Milek7 commented on issue #7349:

I have been thinking about this.
wasm->array trampolines could be stored in the compiled module. Currently there's an assumption that when wasm_call is null then the callee is always native. Some flag would need to be added to VMFuncRef to decide whether to pick wasm->native or wasm->array trampoline. Alternatively callee could stay as always native and instead native->array trampolines could be stored in the module, and then using Func::new would chain wasm->native and native->array together.
Though neither approach would solve TypedFunc::call calling into Func::new when no appropriate trampolines are available in the loaded modules. I see only two possible solutions for that, both not particularly desirable: either monomorphizing array call in TypedFunc::call for use when native callee is not available, or universal runtime native->array trampoline hand-written in assembly.

Maybe this case could be just ignored, because TypedFunc is not accessible from C anyway. Another option would be not providing Func::new in the C API when building without JIT and instead provide Func::wrap counterpart, but this has its own problems (currently wrap machinery relies on monomorphized shims, so that would again require hand-written assembly)

What's your opinion on this?

view this post on Zulip Wasmtime GitHub notifications bot (Apr 04 2024 at 15:03):

alexcrichton commented on issue #7349:

Thanks for helping to think about this, it's much appreciated!

Though neither approach would solve TypedFunc::call calling into Func::new when no appropriate trampolines are available in the loaded modules

I agree that this is the main tricky bit.
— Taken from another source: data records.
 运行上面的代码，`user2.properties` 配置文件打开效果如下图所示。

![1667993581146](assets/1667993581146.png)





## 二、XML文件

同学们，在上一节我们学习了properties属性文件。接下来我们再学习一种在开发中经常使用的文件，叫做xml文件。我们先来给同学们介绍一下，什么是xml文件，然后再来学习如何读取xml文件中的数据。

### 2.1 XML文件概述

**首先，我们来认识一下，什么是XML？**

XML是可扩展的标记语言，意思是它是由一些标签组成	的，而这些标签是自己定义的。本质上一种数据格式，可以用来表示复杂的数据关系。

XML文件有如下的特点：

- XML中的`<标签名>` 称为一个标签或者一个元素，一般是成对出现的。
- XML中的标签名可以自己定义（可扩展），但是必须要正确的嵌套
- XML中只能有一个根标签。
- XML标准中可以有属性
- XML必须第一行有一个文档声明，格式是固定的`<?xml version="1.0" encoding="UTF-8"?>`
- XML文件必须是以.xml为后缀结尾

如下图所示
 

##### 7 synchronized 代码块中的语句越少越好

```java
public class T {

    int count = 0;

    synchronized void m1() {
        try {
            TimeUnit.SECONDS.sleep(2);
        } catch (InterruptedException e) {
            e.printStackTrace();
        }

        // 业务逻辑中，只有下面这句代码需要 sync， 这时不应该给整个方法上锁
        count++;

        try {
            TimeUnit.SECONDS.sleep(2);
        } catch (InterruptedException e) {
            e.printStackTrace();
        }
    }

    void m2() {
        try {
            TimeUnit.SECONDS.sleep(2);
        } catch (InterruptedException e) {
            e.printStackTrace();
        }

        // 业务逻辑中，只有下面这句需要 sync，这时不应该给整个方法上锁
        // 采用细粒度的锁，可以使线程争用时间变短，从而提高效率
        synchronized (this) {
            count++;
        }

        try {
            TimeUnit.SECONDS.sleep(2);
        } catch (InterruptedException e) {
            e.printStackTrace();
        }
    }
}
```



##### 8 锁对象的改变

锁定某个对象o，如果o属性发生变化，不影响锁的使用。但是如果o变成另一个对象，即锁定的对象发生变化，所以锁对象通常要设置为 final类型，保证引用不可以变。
We've tried pretty hard to avoid handwritten assembly (removing it later whenever we've added it at some point) so if possible I'd prefer to avoid that route. When I was last thinking about it I was concluding what you're thinking here too which is to add an array call path to TypedFunc::call for when the native trampoline is null.

Maybe this case could be just ignored, because TypedFunc is not accessible from C anyway

While I think you might be right today this is also sort of tricky. Modules can reexport their imports so it's possible to get your hands on a function defined with TypedFunc::wrap, by, e.g. reexporting a WASI-defined import. It's still difficult to get to TypedFunc::call in the C API but I think it might not be as far away as we might otherwise think. Additionally if even just for the Rust API I think it'd be good to handle this case too.

instead provide Func::wrap counterpart

I'd agree this isn't feasible, I don't know how we'd actually do this in any way other than saying "these are the supported signatures" and you'd be out of luck if your signature wasn't there.


One thing I've wondered in the past as well is whether the dual of array/native calling conventions are actually buying us anything. While I don't think there's any doubt that an array calling convention is slower than native it might be the case that it's not slower enough to really make a difference. For example we could also solve some questions in this issue by posing the question: "what if we removed the native calling convention?". That would make most of these issues go away at the cost of performance at callsites. I'm not sure if the perf hit is really that noticeable, though, outside of microbenchmarks.

view this post on Zulip Wasmtime GitHub notifications bot (May 20 2024 at 19:14):

alexcrichton closed issue #7349:

Currently Cranelift is a required feature of the C API due to the C API's usage of Func::new{,_unchecked} which require Cranelift to emit some trampolines. This means that in general only Rust gets to benefit from Cranelift-less builds which is not ideal since other embeddings may wish to exclude Cranelift for security or binary size reasons as well. We should figure out how to implement Func::new without requiring cranelift.